The shallowness of mass media journalism will not just be
referred to glancingly but skewered in the later "one-sheets" put out
by each side in the campaign. Although these were in fact directly published by
the political parties and had more in common with today’s political advertising
than with any sort of journalism, in their presentation they more resembled the
screaming headlines that often grace tabloid newspapers. Which also applies to
the description of them in this unattributed quote (but obviously from the same
"Suenteus Po" who wrote the book on the election):
As for the so-called “one-sheets,” one would be hard
pressed to find a less suitable appendage to the body politic. If, as was
devoutly wished in the previous chapter, we are someday to witness full-blown
republicanism in Iest, surely the first casualty of the people’s will would be
these brazen testimonials to the colossal vanity of the ruling classes!
Shamelessly slanted, impervious to truth and catering only to those aspects of
human nature which might best be described as “base” …
Immediately following the kidnapping, in chapter 3, we have
"Mind Games II." After being knocked out, Cerebus returns to the odd
psychic plane of existence where he again meets with Suenteus Po. It is
ostensibly the same Po he met in the original Mind Games. “Return" may not
be the precise word, because Po tells him that he is in the "Eighth
Sphere" this time, rather than the Seventh. But the "Well, well"
that opens his greeting seems to imply that they have "met" before,
although we are later given reasons to suspect this may not actually be the
same Po. Or rather, that Cerebus has still, in fact, not met the original Po,
and that these two are different mental constructs he created for himself as
protective mechanism to keep him free from troublesome intruders. But this is
all possibly "retcon" as they say in comics, for we will not learn it
until much, much farther along in the saga.
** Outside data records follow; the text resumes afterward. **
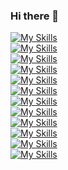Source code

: ### Hi there 👋

[![My Skills](https://skillicons.dev/icons?i=linux,bash,gitlab,vim,idea)](https://github.com/robertorussobob)<br />
[![My Skills](https://skillicons.dev/icons?i=ansible,jenkins)](https://github.com/robertorussobob)<br />
[![My Skills](https://skillicons.dev/icons?i=c,cpp,qt,unreal,cmake,rust)](https://github.com/robertorussobob)<br />
[![My Skills](https://skillicons.dev/icons?i=cs,dotnet,unity,azure,powershell)](https://github.com/robertorussobob)<br />
[![My Skills](https://skillicons.dev/icons?i=py,fastapi,flask,selenium)](https://github.com/robertorussobob)<br />
[![My Skills](https://skillicons.dev/icons?i=java,maven,gradle,spring)](https://github.com/robertorussobob)<br />
[![My Skills](https://skillicons.dev/icons?i=go,ruby,haxe,kotlin,androidstudio)](https://github.com/robertorussobob)<br />
[![My Skills](https://skillicons.dev/icons?i=aws,gcp,docker,kubernetes,prometheus,grafana,kafka,nginx,rabbitmq)](https://github.com/robertorussobob)<br />
[![My Skills](https://skillicons.dev/icons?i=postgres,mysql,sqlite,mongodb,dynamodb,redis)](https://github.com/robertorussobob)<br />
[![My Skills](https://skillicons.dev/icons?i=figma,ps)](https://github.com/robertorussobob)<br />
[![My Skills](https://skillicons.dev/icons?i=vue,svelte,angular)](https://github.com/robertorussobob)<br />
[![My Skills](https://skillicons.dev/icons?i=arduino,raspberrypi)](https://github.com/robertorussobob)<br />

<!--
**robertorussobob/robertorussobob** is a ✨ _special_ ✨ repository because its `README.md` (this file) appears on your GitHub profile.

Here are some ideas to get you started:

- 🔭 I’m currently working on ...
- 🌱 I’m currently learning ...
- 👯 I’m looking to collaborate on ...
- 🤔 I’m looking for help with ...
- 💬 Ask me about ...
- 📫 How to reach me: ...
- 😄 Pronouns: ...
- ⚡ Fun fact: ...
-->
In any case, within this chapter Po is presented as the
same person we met in the first Mind Games, though he so clearly seems not to
be that even Cerebus notices. "The last time we talked, you were surprised
when Cerebus told you the Cirinists had plans -- and even more surprised when
he told you they were dangerous."
It's possible that Sim had already thought of the idea that
the voices Cerebus was talking to in the Mind Games episodes were not the real
Po, or it could be that he just decided he needed Po to be a more serious
character to get across the information he wanted to impart here, and while
wise enough to realize that he couldn't make the change without at least
admitting something was different, he'd worry about how to explain it somewhere
down the road. The intricacies of plotting a 6,000 page novel as you go with
the ending and some major signposts along the way in mind but details left
deliberately vague until you get close to them are complex, and at this date I
doubt if Sim himself could tell you clearly which details he imagined when.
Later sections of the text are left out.